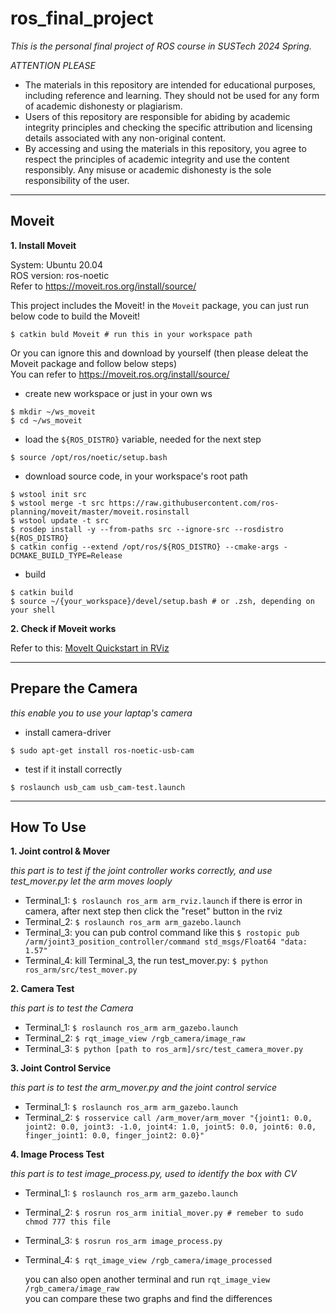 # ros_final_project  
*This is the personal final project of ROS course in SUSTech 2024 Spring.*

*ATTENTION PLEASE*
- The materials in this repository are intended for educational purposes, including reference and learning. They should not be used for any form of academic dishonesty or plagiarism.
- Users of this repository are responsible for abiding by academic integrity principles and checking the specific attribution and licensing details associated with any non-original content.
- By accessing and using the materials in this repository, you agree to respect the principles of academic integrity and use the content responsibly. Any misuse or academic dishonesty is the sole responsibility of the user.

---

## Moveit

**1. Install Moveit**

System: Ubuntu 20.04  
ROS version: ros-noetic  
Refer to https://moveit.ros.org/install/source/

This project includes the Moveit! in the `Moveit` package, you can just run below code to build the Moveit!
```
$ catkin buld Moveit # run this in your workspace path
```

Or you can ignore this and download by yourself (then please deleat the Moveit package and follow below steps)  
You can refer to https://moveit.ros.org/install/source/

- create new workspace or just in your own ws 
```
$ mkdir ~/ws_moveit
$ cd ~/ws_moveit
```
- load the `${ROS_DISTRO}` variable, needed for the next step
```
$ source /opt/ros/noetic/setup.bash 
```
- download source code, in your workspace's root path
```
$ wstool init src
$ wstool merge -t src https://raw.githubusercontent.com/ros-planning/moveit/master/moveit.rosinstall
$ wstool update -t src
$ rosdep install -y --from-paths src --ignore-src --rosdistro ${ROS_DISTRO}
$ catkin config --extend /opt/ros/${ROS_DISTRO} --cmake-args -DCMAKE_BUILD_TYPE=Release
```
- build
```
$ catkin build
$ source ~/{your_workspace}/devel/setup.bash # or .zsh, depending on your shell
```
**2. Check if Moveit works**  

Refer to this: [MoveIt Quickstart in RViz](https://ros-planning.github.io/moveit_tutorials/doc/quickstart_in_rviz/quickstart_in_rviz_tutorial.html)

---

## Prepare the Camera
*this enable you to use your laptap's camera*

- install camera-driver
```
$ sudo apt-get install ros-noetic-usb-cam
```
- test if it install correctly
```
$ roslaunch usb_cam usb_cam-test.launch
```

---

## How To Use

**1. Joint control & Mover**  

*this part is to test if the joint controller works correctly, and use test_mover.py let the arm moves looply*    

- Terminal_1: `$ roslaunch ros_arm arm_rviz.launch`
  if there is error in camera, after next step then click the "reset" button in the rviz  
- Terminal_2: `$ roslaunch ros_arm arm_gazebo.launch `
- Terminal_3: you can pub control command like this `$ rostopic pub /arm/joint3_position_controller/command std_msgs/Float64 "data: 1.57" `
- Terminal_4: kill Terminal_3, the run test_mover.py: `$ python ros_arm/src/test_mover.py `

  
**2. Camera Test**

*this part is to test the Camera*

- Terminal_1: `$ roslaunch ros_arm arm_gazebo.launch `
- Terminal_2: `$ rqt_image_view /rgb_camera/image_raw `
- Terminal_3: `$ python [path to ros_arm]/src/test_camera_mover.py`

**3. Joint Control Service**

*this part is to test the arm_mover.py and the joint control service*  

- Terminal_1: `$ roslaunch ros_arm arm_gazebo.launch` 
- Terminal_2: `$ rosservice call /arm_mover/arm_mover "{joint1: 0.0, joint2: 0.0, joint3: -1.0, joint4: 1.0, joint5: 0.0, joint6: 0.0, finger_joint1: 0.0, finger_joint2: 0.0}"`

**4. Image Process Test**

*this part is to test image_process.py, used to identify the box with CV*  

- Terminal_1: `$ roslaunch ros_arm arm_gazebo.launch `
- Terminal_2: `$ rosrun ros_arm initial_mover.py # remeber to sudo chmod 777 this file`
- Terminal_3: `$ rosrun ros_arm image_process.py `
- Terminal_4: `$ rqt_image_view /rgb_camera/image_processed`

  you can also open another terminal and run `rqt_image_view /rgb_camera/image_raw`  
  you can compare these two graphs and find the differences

════════

Prompt:
Search the entries above for the string "roslaunch". Copy each line in which it appears.

Solution for this exercise:
$ roslaunch usb_cam usb_cam-test.launch
- Terminal_1: `$ roslaunch ros_arm arm_rviz.launch`
- Terminal_2: `$ roslaunch ros_arm arm_gazebo.launch `
- Terminal_1: `$ roslaunch ros_arm arm_gazebo.launch `
- Terminal_1: `$ roslaunch ros_arm arm_gazebo.launch` 
- Terminal_1: `$ roslaunch ros_arm arm_gazebo.launch `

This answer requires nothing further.